═══ Data shown

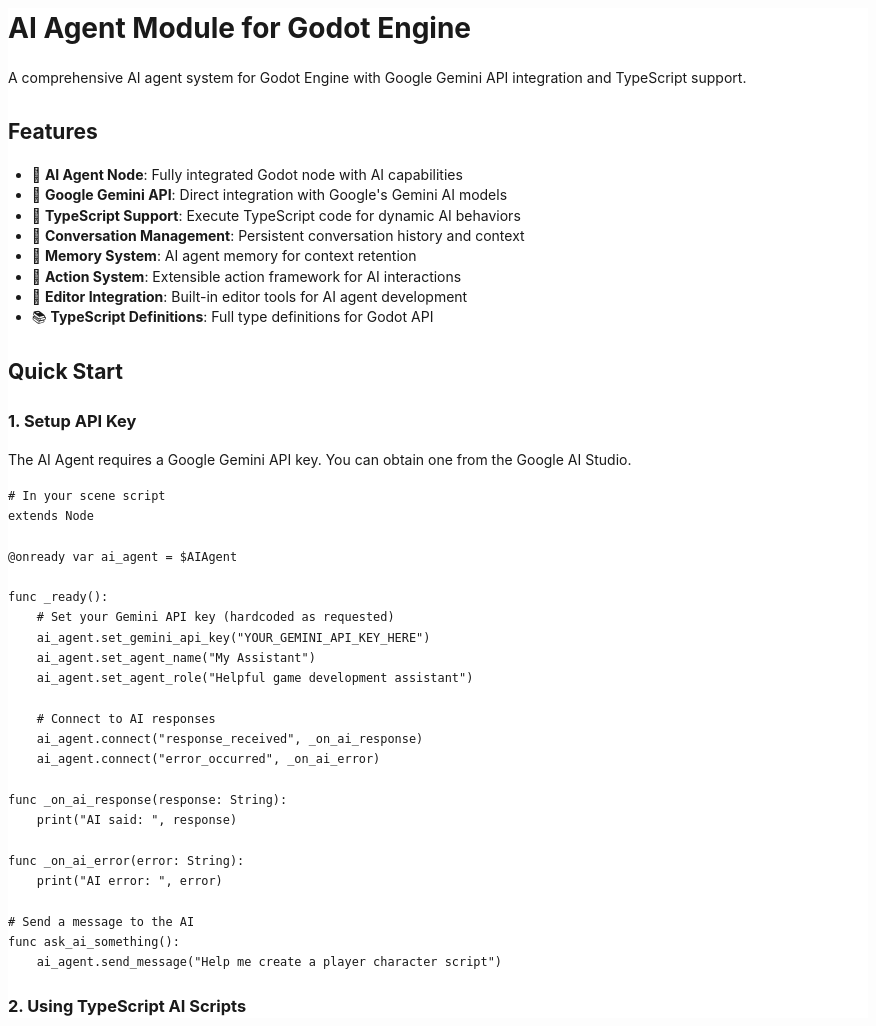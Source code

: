 # AI Agent Module for Godot Engine

A comprehensive AI agent system for Godot Engine with Google Gemini API integration and TypeScript support.

## Features

- 🤖 **AI Agent Node**: Fully integrated Godot node with AI capabilities
- 🌟 **Google Gemini API**: Direct integration with Google's Gemini AI models
- 📝 **TypeScript Support**: Execute TypeScript code for dynamic AI behaviors  
- 💬 **Conversation Management**: Persistent conversation history and context
- 🧠 **Memory System**: AI agent memory for context retention
- 🎯 **Action System**: Extensible action framework for AI interactions
- 🔧 **Editor Integration**: Built-in editor tools for AI agent development
- 📚 **TypeScript Definitions**: Full type definitions for Godot API

## Quick Start

### 1. Setup API Key

The AI Agent requires a Google Gemini API key. You can obtain one from the Google AI Studio.

```gdscript
# In your scene script
extends Node

@onready var ai_agent = $AIAgent

func _ready():
    # Set your Gemini API key (hardcoded as requested)
    ai_agent.set_gemini_api_key("YOUR_GEMINI_API_KEY_HERE")
    ai_agent.set_agent_name("My Assistant")
    ai_agent.set_agent_role("Helpful game development assistant")
    
    # Connect to AI responses
    ai_agent.connect("response_received", _on_ai_response)
    ai_agent.connect("error_occurred", _on_ai_error)

func _on_ai_response(response: String):
    print("AI said: ", response)

func _on_ai_error(error: String):
    print("AI error: ", error)

# Send a message to the AI
func ask_ai_something():
    ai_agent.send_message("Help me create a player character script")
```

### 2. Using TypeScript AI Scripts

══════

_What to produce_
Starting at the line with "- 🎯 **Action", copy every line up to and including the last one in the entries above.

_Solved problem_
- 🎯 **Action System**: Extensible action framework for AI interactions
- 🔧 **Editor Integration**: Built-in editor tools for AI agent development
- 📚 **TypeScript Definitions**: Full type definitions for Godot API

## Quick Start

### 1. Setup API Key

The AI Agent requires a Google Gemini API key. You can obtain one from the Google AI Studio.

```gdscript
# In your scene script
extends Node

@onready var ai_agent = $AIAgent

func _ready():
    # Set your Gemini API key (hardcoded as requested)
    ai_agent.set_gemini_api_key("YOUR_GEMINI_API_KEY_HERE")
    ai_agent.set_agent_name("My Assistant")
    ai_agent.set_agent_role("Helpful game development assistant")
    
    # Connect to AI responses
    ai_agent.connect("response_received", _on_ai_response)
    ai_agent.connect("error_occurred", _on_ai_error)

func _on_ai_response(response: String):
    print("AI said: ", response)

func _on_ai_error(error: String):
    print("AI error: ", error)

# Send a message to the AI
func ask_ai_something():
    ai_agent.send_message("Help me create a player character script")
```

### 2. Using TypeScript AI Scripts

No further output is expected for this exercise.